Task item: Render every entry verbatim.

━━━━━ Data

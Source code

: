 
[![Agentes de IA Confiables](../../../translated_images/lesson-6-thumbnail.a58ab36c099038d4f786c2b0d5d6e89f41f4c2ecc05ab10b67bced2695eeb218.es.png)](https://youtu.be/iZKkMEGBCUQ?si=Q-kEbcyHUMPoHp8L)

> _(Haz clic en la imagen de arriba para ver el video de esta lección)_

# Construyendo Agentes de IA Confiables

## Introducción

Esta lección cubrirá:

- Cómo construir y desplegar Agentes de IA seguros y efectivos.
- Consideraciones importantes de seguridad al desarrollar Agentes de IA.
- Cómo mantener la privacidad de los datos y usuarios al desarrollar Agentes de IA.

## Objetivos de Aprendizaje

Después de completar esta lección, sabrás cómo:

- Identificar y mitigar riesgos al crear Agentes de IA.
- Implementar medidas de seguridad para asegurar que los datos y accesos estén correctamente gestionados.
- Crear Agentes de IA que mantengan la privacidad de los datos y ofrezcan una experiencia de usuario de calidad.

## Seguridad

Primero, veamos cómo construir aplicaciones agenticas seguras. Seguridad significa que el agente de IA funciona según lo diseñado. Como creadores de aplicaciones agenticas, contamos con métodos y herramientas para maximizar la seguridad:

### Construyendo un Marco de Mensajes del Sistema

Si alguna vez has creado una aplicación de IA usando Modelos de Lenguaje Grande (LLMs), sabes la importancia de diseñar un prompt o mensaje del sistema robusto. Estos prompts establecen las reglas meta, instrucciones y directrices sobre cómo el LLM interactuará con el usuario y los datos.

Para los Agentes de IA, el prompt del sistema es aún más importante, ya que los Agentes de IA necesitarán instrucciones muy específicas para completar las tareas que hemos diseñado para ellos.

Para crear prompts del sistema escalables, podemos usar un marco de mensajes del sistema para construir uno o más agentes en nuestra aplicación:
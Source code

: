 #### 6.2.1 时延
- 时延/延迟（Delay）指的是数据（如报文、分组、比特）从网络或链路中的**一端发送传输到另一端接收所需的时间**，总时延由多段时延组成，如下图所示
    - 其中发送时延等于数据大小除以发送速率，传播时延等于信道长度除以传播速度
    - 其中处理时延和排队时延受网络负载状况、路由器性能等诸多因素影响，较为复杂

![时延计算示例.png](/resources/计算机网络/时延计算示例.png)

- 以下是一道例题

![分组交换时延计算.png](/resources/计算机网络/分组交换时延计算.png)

━━━━━━━━━━

Result of the task:
Source code

: 
[![Agentes de IA Confiables](../../../translated_images/lesson-6-thumbnail.a58ab36c099038d4f786c2b0d5d6e89f41f4c2ecc05ab10b67bced2695eeb218.es.png)](https://youtu.be/iZKkMEGBCUQ?si=Q-kEbcyHUMPoHp8L)

> _(Haz clic en la imagen de arriba para ver el video de esta lección)_

# Construyendo Agentes de IA Confiables

## Introducción

Esta lección cubrirá:

- Cómo construir y desplegar Agentes de IA seguros y efectivos.
- Consideraciones importantes de seguridad al desarrollar Agentes de IA.
- Cómo mantener la privacidad de los datos y usuarios al desarrollar Agentes de IA.

## Objetivos de Aprendizaje

Después de completar esta lección, sabrás cómo:

- Identificar y mitigar riesgos al crear Agentes de IA.
- Implementar medidas de seguridad para asegurar que los datos y accesos estén correctamente gestionados.
- Crear Agentes de IA que mantengan la privacidad de los datos y ofrezcan una experiencia de usuario de calidad.

## Seguridad

Primero, veamos cómo construir aplicaciones agenticas seguras. Seguridad significa que el agente de IA funciona según lo diseñado. Como creadores de aplicaciones agenticas, contamos con métodos y herramientas para maximizar la seguridad:

### Construyendo un Marco de Mensajes del Sistema

Si alguna vez has creado una aplicación de IA usando Modelos de Lenguaje Grande (LLMs), sabes la importancia de diseñar un prompt o mensaje del sistema robusto. Estos prompts establecen las reglas meta, instrucciones y directrices sobre cómo el LLM interactuará con el usuario y los datos.

Para los Agentes de IA, el prompt del sistema es aún más importante, ya que los Agentes de IA necesitarán instrucciones muy específicas para completar las tareas que hemos diseñado para ellos.

Para crear prompts del sistema escalables, podemos usar un marco de mensajes del sistema para construir uno o más agentes en nuestra aplicación:
Source code

: #### 6.2.1 时延
- 时延/延迟（Delay）指的是数据（如报文、分组、比特）从网络或链路中的**一端发送传输到另一端接收所需的时间**，总时延由多段时延组成，如下图所示
    - 其中发送时延等于数据大小除以发送速率，传播时延等于信道长度除以传播速度
    - 其中处理时延和排队时延受网络负载状况、路由器性能等诸多因素影响，较为复杂

![时延计算示例.png](/resources/计算机网络/时延计算示例.png)

- 以下是一道例题

![分组交换时延计算.png](/resources/计算机网络/分组交换时延计算.png)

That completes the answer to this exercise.